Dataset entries
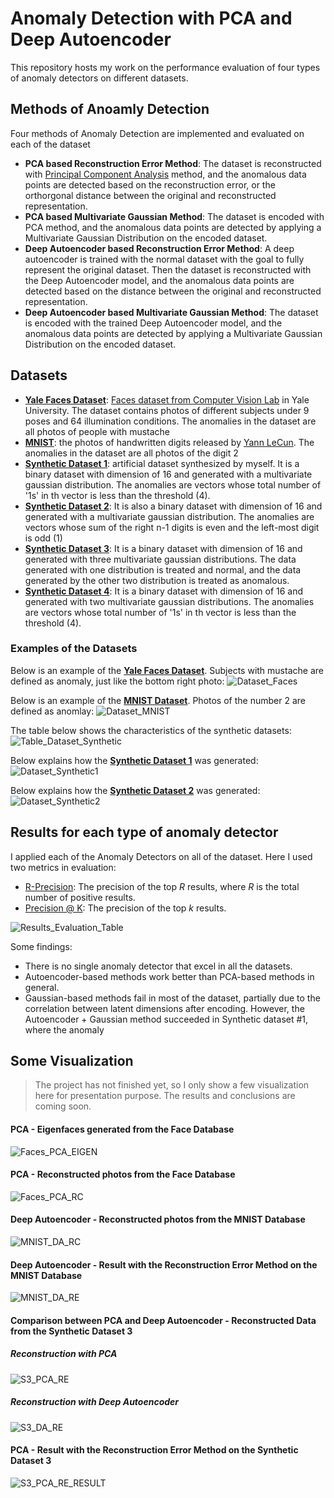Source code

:# Anomaly Detection with PCA and Deep Autoencoder
This repository hosts my work on the performance evaluation of four types of anomaly detectors on different datasets. 

## Methods of Anoamly Detection

Four methods of Anomaly Detection are implemented and evaluated on each of the dataset
- **PCA based Reconstruction Error Method**: The dataset is reconstructed with [Principal Component Analysis](https://en.wikipedia.org/wiki/Principal_component_analysis) method, and the anomalous data points are detected based on the reconstruction error, or the orthorgonal distance between the original and reconstructed representation.
- **PCA based Multivariate Gaussian Method**: The dataset is encoded with PCA method, and the anomalous data points are detected by applying a Multivariate Gaussian Distribution on the encoded dataset. 
- **Deep Autoencoder based Reconstruction Error Method**: A deep autoencoder is trained with the normal dataset with the goal to fully represent the original dataset. Then the dataset is reconstructed with the Deep Autoencoder model, and the anomalous data points are detected based on the distance between the original and reconstructed representation.
- **Deep Autoencoder based Multivariate Gaussian Method**: The dataset is encoded with the trained Deep Autoencoder model, and the anomalous data points are detected by applying a Multivariate Gaussian Distribution on the encoded dataset.

## Datasets
- [**Yale Faces Dataset**](/Yale_Faces_Data): [Faces dataset from Computer Vision Lab](http://vision.ucsd.edu/~iskwak/ExtYaleDatabase/ExtYaleB.html) in Yale University. The dataset contains photos of different subjects under 9 poses and 64 illumination conditions. The anomalies in the dataset are all photos of people with mustache
- [**MNIST**](/MNIST): the photos of handwritten digits released by [Yann LeCun](http://yann.lecun.com/exdb/mnist/). The anomalies in the dataset are all photos of the digit 2
- [**Synthetic Dataset 1**](/Synthetic): artificial dataset synthesized by myself. It is a binary dataset with dimension of 16 and generated with a multivariate gaussian distribution. The anomalies are vectors whose total number of '1s' in th vector is less than the threshold (4).
- [**Synthetic Dataset 2**](/Synthetic_2): It is also a binary dataset with dimension of 16 and generated with a multivariate gaussian distribution. The anomalies are vectors whose sum of the right n-1 digits is even and the left-most digit is odd (1)
- [**Synthetic Dataset 3**](/Synthetic_3): It is a binary dataset with dimension of 16 and generated with three multivariate gaussian distributions. The data generated with one distribution is treated and normal, and the data generated by the other two distribution is treated as anomalous.
- [**Synthetic Dataset 4**](/Synthetic_4): It is a binary dataset with dimension of 16 and generated with two multivariate gaussian distributions. The anomalies are vectors whose total number of '1s' in th vector is less than the threshold (4).

### Examples of the Datasets
Below is an example of the [**Yale Faces Dataset**](/Yale_Faces_Data). Subjects with mustache are defined as anomaly, just like the bottom right photo:
![Dataset_Faces](/Reports/Screenshots/dataset_faces.png)

Below is an example of the [**MNIST Dataset**](/MNIST). Photos of the number 2 are defined as anomlay:
![Dataset_MNIST](/Reports/Screenshots/dataset_mnist.png)

The table below shows the characteristics of the synthetic datasets:
![Table_Dataset_Synthetic](/Reports/Screenshots/dataset_synthetic.png)

Below explains how the [**Synthetic Dataset 1**](/Synthetic_1) was generated: 
![Dataset_Synthetic1](/Reports/Screenshots/dataset_synthetic1.png)

Below explains how the [**Synthetic Dataset 2**](/Synthetic_2) was generated: 
![Dataset_Synthetic2](/Reports/Screenshots/dataset_synthetic2.png)

## Results for each type of anomaly detector
I applied each of the Anomaly Detectors on all of the dataset. Here I used two metrics in evaluation:
- [R-Precision](https://en.wikipedia.org/wiki/Information_retrieval#R-Precision): The precision of the top *R* results, where *R* is the total number of positive results.
- [Precision @ K](https://en.wikipedia.org/wiki/Information_retrieval#Precision_at_K): The precision of the top *k* results. 

![Results_Evaluation_Table](/Reports/Screenshots/Results_Evaluation_Table.png)

Some findings:
- There is no single anomaly detector that excel in all the datasets.
- Autoencoder-based methods work better than PCA-based methods in general. 
- Gaussian-based methods fail in most of the dataset, partially due to the correlation between latent dimensions after encoding. However, the Autoencoder + Gaussian method succeeded in Synthetic dataset #1, where the anomaly 

## Some Visualization
> The project has not finished yet, so I only show a few visualization here for presentation purpose. The results and conclusions are coming soon.

#### PCA - Eigenfaces generated from the Face Database
![Faces_PCA_EIGEN](/Reports/Screenshots/rm_faces_eigenfaces.png)


#### PCA - Reconstructed photos from the Face Database
![Faces_PCA_RC](/Reports/Screenshots/rm_faces_rc.png)

#### Deep Autoencoder - Reconstructed photos from the MNIST Database
![MNIST_DA_RC](/Reports/Screenshots/rm_mnist_rc.png)

#### Deep Autoencoder - Result with the Reconstruction Error Method on the MNIST Database
![MNIST_DA_RE](/Reports/Screenshots/rm_mnist_da_re_result.png)

#### Comparison between PCA and Deep Autoencoder - Reconstructed Data from the Synthetic Dataset 3
##### Reconstruction with PCA
![S3_PCA_RE](/Reports/Screenshots/rm_PCA_REC_PLOT_SD3.png)
##### Reconstruction with Deep Autoencoder
![S3_DA_RE](/Reports/Screenshots/rm_AUT_REC_PLOT_SD3.png)

#### PCA - Result with the Reconstruction Error Method on the Synthetic Dataset 3
![S3_PCA_RE_RESULT](/Reports/Screenshots/rm_PCA_REC_SD3.png)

→ **What to produce**: Your answer should be the lines from the opening of the records through the line with "- **Deep Autoencoder based Multivariate", both ends retyped exactly and pictures left out.

→ **Your response**:
Source code

:# Anomaly Detection with PCA and Deep Autoencoder
This repository hosts my work on the performance evaluation of four types of anomaly detectors on different datasets. 

## Methods of Anoamly Detection

Four methods of Anomaly Detection are implemented and evaluated on each of the dataset
- **PCA based Reconstruction Error Method**: The dataset is reconstructed with [Principal Component Analysis](https://en.wikipedia.org/wiki/Principal_component_analysis) method, and the anomalous data points are detected based on the reconstruction error, or the orthorgonal distance between the original and reconstructed representation.
- **PCA based Multivariate Gaussian Method**: The dataset is encoded with PCA method, and the anomalous data points are detected by applying a Multivariate Gaussian Distribution on the encoded dataset. 
- **Deep Autoencoder based Reconstruction Error Method**: A deep autoencoder is trained with the normal dataset with the goal to fully represent the original dataset. Then the dataset is reconstructed with the Deep Autoencoder model, and the anomalous data points are detected based on the distance between the original and reconstructed representation.
- **Deep Autoencoder based Multivariate Gaussian Method**: The dataset is encoded with the trained Deep Autoencoder model, and the anomalous data points are detected by applying a Multivariate Gaussian Distribution on the encoded dataset.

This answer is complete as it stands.